Task item
Would you please copy each line below that includes the string "maps"?

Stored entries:
Content starts

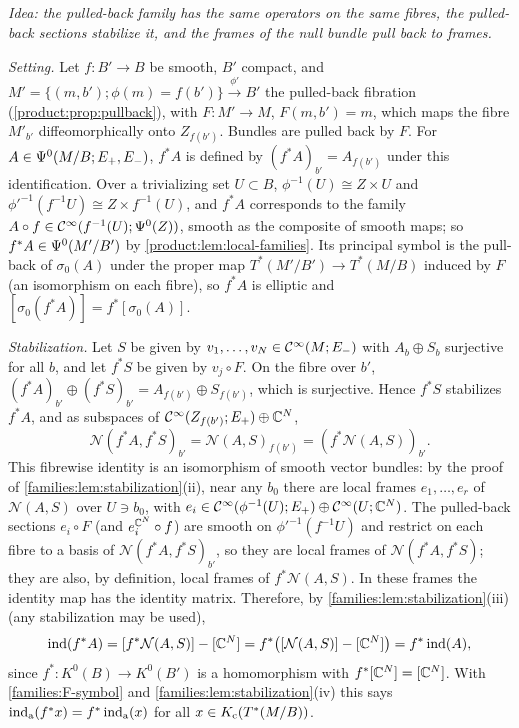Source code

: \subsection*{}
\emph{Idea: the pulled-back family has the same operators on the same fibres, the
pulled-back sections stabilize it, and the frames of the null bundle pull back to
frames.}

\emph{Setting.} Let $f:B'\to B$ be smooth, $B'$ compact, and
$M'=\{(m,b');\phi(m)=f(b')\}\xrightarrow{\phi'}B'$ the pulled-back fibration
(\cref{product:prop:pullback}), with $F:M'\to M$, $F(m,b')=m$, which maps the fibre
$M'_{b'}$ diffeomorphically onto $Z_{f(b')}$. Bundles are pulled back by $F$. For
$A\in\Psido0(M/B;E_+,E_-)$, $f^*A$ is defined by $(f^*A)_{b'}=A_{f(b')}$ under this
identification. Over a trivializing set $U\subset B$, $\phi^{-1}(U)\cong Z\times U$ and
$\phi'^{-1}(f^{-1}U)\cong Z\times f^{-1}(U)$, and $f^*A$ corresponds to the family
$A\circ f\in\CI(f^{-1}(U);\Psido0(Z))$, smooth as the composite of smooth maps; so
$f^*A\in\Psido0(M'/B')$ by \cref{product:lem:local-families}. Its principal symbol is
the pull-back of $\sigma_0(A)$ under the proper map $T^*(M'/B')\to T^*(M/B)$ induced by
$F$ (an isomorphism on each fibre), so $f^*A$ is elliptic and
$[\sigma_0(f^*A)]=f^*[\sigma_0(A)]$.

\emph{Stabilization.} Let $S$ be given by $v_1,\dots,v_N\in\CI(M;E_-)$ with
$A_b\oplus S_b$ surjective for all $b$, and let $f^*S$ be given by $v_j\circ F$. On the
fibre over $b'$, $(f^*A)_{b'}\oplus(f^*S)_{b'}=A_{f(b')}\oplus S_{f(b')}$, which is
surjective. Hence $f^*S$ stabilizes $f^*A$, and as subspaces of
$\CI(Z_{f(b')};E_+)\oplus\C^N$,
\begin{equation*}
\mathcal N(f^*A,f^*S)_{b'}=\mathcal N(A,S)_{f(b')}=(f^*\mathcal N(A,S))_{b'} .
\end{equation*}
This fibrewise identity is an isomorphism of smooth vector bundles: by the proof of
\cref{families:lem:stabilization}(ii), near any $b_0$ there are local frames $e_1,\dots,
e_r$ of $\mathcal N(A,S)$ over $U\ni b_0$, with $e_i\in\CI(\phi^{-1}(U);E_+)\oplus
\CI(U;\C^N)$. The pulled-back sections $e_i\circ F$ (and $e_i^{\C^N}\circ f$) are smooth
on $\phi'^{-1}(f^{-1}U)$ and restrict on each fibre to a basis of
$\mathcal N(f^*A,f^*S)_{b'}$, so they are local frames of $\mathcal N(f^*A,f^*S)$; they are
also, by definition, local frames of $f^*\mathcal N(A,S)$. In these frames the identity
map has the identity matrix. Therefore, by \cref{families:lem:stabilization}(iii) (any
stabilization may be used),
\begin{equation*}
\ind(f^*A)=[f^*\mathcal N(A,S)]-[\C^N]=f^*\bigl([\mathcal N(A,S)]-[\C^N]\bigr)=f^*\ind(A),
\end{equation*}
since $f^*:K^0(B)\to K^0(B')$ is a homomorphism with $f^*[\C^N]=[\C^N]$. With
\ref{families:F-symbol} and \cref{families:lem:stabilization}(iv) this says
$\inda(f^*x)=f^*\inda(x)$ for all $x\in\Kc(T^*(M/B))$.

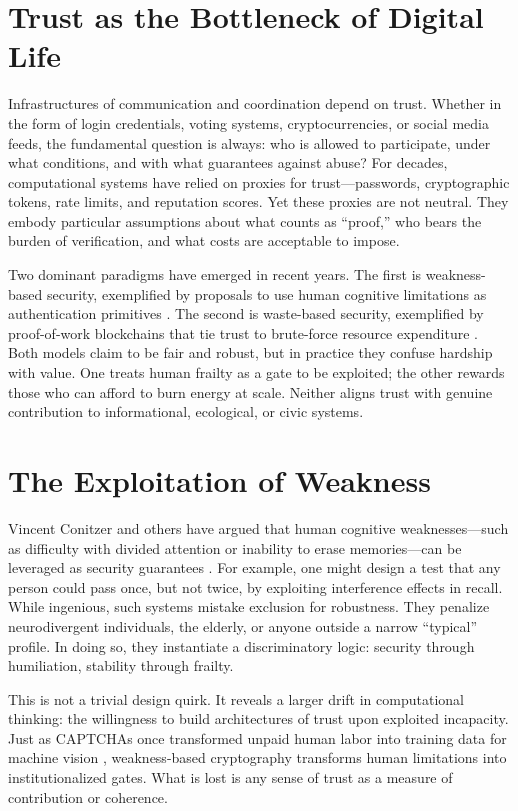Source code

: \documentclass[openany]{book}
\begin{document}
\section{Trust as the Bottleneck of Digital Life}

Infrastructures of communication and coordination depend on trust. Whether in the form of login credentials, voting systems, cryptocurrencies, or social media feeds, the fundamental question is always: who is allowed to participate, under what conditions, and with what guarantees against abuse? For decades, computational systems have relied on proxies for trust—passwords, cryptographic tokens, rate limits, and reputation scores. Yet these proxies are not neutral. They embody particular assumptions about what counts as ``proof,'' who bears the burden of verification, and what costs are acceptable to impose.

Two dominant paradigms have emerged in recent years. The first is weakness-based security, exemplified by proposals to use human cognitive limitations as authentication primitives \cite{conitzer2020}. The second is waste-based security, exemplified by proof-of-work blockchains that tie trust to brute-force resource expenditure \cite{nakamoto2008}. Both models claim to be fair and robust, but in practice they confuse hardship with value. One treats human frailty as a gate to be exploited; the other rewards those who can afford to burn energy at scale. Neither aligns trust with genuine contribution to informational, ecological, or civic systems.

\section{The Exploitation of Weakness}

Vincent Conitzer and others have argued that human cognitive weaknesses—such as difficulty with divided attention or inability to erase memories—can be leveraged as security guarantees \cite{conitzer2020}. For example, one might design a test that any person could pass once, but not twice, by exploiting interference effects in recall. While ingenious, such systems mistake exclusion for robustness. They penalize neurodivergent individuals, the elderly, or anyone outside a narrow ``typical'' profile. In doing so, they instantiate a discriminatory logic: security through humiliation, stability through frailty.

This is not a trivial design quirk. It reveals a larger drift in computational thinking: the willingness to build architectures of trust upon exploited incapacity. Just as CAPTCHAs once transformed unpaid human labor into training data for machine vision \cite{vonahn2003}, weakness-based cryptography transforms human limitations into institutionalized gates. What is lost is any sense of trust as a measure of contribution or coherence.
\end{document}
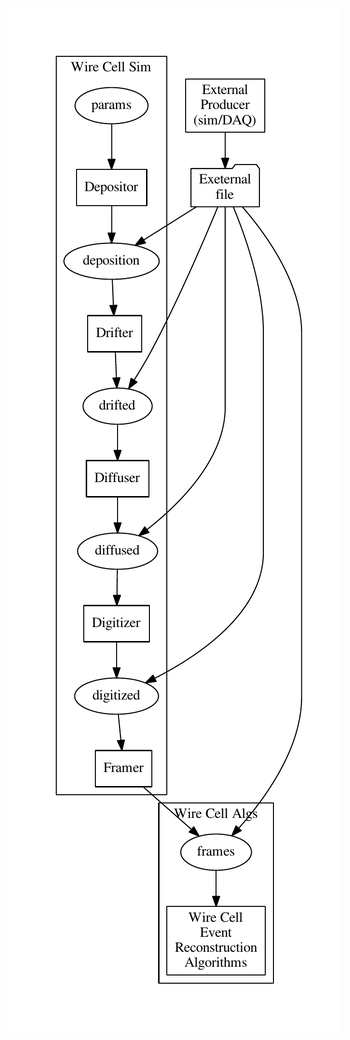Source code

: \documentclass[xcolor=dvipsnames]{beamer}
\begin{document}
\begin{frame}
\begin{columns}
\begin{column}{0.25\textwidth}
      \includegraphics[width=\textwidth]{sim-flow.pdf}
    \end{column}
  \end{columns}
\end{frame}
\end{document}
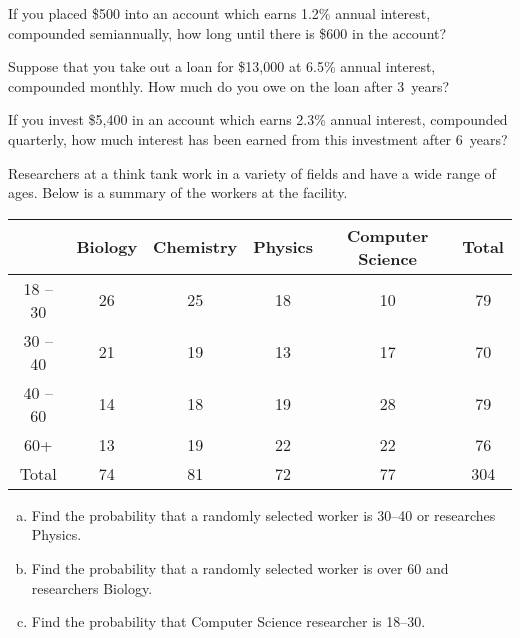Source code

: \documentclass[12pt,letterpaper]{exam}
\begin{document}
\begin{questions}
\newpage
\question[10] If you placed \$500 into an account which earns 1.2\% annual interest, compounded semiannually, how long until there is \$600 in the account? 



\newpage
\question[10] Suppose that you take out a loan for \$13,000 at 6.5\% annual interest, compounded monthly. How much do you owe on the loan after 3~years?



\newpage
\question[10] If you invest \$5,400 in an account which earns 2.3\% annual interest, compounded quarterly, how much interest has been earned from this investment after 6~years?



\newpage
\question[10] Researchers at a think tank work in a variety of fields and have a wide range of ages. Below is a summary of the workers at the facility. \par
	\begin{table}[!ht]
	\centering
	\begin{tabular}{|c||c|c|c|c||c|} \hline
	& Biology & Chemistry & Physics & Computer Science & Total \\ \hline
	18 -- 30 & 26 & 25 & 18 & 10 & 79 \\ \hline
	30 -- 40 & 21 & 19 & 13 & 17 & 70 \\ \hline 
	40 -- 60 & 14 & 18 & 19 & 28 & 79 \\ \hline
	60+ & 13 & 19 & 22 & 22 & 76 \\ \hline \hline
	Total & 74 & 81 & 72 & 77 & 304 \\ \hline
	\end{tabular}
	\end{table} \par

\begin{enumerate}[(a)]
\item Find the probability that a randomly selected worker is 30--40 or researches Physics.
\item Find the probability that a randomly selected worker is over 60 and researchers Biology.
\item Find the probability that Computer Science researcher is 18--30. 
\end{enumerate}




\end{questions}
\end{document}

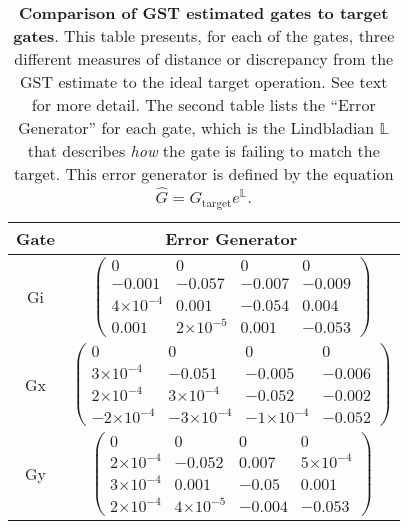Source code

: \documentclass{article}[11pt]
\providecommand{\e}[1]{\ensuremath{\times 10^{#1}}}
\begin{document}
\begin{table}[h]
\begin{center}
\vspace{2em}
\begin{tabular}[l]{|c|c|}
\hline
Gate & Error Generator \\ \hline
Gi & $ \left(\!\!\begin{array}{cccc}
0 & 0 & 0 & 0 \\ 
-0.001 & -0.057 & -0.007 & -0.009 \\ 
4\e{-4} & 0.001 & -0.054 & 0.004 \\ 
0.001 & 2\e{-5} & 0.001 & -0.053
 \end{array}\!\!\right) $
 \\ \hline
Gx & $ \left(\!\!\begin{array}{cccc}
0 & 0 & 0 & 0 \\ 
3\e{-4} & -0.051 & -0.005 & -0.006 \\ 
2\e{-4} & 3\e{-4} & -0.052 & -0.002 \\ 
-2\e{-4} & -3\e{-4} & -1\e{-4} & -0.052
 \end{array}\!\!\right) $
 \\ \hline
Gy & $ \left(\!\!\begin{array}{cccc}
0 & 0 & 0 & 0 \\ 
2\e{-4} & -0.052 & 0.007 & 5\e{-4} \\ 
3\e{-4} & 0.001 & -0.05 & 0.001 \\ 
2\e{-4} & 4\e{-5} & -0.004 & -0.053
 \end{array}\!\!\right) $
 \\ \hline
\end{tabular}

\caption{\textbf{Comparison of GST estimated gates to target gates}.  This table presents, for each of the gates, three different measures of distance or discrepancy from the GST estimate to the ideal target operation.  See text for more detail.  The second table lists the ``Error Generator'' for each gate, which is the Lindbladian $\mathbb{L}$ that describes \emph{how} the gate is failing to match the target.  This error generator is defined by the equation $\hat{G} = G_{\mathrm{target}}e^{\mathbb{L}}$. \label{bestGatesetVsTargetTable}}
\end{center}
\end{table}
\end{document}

Content ends

Exercise solution
(\cref{product:prop:pullback}), with $F:M'\to M$, $F(m,b')=m$, which maps the fibre
$A\circ f\in\CI(f^{-1}(U);\Psido0(Z))$, smooth as the composite of smooth maps; so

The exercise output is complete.